### Plain-text document sources
....................

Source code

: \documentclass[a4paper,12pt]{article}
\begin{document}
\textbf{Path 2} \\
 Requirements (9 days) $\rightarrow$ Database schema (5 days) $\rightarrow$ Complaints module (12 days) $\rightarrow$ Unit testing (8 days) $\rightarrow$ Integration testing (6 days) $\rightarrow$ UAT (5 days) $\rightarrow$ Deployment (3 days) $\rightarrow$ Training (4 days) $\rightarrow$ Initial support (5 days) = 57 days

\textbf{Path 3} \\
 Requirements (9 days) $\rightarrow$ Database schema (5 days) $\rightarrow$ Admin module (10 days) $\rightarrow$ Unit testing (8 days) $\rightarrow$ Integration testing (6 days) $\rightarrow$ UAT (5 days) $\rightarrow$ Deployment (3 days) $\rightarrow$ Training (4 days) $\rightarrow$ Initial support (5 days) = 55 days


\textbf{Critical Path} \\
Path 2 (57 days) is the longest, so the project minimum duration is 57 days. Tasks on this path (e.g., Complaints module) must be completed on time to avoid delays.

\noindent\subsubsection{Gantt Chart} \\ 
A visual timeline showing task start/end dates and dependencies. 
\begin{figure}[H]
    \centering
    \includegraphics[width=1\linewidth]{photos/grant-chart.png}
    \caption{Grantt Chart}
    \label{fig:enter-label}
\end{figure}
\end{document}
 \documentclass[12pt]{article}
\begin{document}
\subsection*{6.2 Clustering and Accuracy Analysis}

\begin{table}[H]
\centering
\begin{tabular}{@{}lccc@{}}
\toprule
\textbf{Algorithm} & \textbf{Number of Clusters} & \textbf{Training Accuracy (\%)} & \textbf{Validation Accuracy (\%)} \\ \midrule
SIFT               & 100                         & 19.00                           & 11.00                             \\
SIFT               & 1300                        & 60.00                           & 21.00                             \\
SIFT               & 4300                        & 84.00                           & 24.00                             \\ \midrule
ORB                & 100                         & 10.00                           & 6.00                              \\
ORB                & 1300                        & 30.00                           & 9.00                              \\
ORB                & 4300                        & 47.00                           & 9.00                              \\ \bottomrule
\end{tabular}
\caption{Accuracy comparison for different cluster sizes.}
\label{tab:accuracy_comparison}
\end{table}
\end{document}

....................

### Problem description
Report how many lines of the entries hold the word "begin". Nothing else is needed.

### Solved problem
5